Task directions
Take the lines below beginning at the line that has "当垃圾回收器准备回收一个对象" and stopping after the line that has "# Cats and Coffee Café", and print them exactly as they are, with no other lines.

Source texts of formatted documents
◆ ◆ ◆ ◆
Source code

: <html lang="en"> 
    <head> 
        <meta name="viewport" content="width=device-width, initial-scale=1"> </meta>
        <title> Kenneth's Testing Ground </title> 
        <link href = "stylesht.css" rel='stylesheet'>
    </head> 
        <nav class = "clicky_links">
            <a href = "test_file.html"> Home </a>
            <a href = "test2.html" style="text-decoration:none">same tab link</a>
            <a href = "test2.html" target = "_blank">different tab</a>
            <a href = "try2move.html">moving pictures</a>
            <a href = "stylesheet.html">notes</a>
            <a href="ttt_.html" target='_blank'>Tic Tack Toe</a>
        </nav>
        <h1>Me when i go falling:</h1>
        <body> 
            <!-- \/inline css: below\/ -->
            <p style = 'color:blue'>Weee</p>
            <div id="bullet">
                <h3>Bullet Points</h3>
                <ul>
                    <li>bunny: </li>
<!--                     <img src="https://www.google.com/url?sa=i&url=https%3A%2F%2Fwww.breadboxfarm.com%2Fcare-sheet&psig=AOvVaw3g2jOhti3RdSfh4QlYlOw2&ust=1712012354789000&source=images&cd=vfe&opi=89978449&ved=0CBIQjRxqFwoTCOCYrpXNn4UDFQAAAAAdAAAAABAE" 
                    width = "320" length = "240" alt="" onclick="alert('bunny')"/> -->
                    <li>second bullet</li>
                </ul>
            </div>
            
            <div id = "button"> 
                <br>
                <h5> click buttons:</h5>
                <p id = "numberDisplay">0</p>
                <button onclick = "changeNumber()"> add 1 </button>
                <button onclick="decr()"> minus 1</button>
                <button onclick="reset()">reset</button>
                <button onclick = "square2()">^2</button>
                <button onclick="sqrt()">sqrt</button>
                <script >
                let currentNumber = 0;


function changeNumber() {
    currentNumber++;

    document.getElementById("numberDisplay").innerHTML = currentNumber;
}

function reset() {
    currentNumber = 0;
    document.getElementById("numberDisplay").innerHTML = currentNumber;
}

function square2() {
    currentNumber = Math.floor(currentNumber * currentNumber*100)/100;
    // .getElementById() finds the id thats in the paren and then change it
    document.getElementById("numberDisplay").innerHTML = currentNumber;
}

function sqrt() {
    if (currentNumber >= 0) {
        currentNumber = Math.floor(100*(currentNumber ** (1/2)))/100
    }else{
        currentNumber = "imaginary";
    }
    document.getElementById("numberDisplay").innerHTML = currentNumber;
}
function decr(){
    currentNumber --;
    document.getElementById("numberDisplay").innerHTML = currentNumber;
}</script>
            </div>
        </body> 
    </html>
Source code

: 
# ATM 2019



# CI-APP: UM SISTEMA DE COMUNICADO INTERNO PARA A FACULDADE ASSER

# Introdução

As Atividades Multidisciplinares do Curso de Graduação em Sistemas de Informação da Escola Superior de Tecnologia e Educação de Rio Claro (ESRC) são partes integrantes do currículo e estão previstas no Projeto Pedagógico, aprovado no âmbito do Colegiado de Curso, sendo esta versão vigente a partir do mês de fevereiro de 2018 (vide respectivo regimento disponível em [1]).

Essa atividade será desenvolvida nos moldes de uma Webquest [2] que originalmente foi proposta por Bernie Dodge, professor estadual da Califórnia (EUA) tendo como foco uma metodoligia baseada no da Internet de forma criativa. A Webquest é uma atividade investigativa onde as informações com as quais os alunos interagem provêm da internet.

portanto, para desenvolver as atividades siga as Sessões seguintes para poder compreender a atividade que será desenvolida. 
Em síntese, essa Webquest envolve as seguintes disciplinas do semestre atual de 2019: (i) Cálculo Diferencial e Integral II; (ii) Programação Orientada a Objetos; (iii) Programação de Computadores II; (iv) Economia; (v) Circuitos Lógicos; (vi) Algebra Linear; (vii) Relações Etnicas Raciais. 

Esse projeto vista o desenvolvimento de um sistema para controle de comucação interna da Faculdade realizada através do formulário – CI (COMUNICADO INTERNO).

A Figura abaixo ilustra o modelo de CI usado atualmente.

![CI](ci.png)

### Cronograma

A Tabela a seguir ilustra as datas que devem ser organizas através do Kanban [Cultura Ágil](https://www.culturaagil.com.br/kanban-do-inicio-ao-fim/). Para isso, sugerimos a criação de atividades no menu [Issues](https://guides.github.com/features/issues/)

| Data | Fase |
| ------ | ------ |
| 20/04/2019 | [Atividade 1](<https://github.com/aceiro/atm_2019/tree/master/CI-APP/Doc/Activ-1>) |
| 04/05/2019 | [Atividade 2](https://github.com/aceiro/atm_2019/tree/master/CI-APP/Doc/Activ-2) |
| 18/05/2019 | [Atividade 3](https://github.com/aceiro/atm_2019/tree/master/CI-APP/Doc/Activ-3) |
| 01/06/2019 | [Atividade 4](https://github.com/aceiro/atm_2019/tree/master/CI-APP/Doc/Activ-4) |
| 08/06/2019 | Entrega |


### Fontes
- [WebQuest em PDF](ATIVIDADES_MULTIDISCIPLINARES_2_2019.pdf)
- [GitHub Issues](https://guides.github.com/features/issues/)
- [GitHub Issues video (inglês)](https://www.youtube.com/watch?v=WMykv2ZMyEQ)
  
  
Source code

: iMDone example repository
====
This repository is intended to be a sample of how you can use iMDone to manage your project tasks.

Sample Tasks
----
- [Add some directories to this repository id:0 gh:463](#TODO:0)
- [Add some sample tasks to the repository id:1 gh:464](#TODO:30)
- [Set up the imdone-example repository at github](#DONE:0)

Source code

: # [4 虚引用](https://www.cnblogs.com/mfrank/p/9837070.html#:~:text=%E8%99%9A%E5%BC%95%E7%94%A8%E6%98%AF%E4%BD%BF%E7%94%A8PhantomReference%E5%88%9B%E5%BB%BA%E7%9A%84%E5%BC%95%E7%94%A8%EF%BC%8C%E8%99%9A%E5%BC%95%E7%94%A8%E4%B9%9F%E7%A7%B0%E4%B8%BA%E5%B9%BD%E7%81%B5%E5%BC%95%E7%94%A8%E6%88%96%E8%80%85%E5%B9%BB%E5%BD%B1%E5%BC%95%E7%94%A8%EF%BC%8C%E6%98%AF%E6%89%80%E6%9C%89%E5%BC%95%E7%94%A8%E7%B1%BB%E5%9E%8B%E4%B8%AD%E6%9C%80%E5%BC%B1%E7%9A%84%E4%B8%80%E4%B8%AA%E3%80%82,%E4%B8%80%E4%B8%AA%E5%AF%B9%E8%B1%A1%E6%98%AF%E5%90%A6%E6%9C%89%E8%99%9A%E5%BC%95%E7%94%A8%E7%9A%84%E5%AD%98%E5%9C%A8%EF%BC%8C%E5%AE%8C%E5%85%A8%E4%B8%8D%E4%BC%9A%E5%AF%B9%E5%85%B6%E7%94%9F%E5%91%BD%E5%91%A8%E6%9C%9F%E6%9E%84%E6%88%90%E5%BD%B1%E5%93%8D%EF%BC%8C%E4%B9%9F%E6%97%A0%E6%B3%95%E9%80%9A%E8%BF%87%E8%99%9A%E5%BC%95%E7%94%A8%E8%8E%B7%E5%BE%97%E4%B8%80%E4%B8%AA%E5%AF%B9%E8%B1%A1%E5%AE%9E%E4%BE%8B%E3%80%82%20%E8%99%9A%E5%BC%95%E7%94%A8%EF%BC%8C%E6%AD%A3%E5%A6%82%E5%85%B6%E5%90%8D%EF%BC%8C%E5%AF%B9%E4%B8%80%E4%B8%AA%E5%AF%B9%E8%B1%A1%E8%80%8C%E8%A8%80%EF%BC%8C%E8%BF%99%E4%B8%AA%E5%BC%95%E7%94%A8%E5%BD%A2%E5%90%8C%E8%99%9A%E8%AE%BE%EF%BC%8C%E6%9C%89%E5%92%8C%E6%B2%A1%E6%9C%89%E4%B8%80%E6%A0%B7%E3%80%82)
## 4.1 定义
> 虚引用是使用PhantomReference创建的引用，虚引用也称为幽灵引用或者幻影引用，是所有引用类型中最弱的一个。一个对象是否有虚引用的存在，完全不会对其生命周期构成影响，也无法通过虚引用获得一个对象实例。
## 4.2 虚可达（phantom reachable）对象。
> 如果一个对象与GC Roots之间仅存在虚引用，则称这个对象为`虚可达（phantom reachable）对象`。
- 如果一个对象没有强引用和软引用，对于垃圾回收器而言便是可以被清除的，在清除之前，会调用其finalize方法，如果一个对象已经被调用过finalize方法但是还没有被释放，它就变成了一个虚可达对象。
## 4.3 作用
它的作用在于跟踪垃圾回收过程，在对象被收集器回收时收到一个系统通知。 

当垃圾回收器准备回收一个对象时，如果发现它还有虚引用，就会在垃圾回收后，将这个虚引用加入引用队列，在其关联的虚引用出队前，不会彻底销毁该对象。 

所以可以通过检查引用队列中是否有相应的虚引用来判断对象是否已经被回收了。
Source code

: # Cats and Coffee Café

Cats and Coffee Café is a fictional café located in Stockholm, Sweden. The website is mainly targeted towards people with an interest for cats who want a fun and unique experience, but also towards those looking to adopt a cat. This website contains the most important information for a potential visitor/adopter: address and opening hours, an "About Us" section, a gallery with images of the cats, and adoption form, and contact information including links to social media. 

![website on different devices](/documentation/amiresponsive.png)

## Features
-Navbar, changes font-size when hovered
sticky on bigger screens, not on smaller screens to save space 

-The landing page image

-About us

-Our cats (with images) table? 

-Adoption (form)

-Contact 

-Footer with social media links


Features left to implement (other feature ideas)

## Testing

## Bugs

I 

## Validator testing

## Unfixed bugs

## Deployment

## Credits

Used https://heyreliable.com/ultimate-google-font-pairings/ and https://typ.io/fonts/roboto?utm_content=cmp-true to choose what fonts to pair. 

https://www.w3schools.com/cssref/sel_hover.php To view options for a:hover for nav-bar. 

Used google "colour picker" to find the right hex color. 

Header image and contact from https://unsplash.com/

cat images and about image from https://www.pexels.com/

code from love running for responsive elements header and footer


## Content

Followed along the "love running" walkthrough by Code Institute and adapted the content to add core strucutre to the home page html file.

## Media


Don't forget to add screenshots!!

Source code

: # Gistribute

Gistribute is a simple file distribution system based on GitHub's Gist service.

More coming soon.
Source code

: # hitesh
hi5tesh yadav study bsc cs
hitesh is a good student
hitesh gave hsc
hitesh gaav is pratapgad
◆ ◆ ◆ ◆
Output of the task
当垃圾回收器准备回收一个对象时，如果发现它还有虚引用，就会在垃圾回收后，将这个虚引用加入引用队列，在其关联的虚引用出队前，不会彻底销毁该对象。 

所以可以通过检查引用队列中是否有相应的虚引用来判断对象是否已经被回收了。
Source code

: # Cats and Coffee Café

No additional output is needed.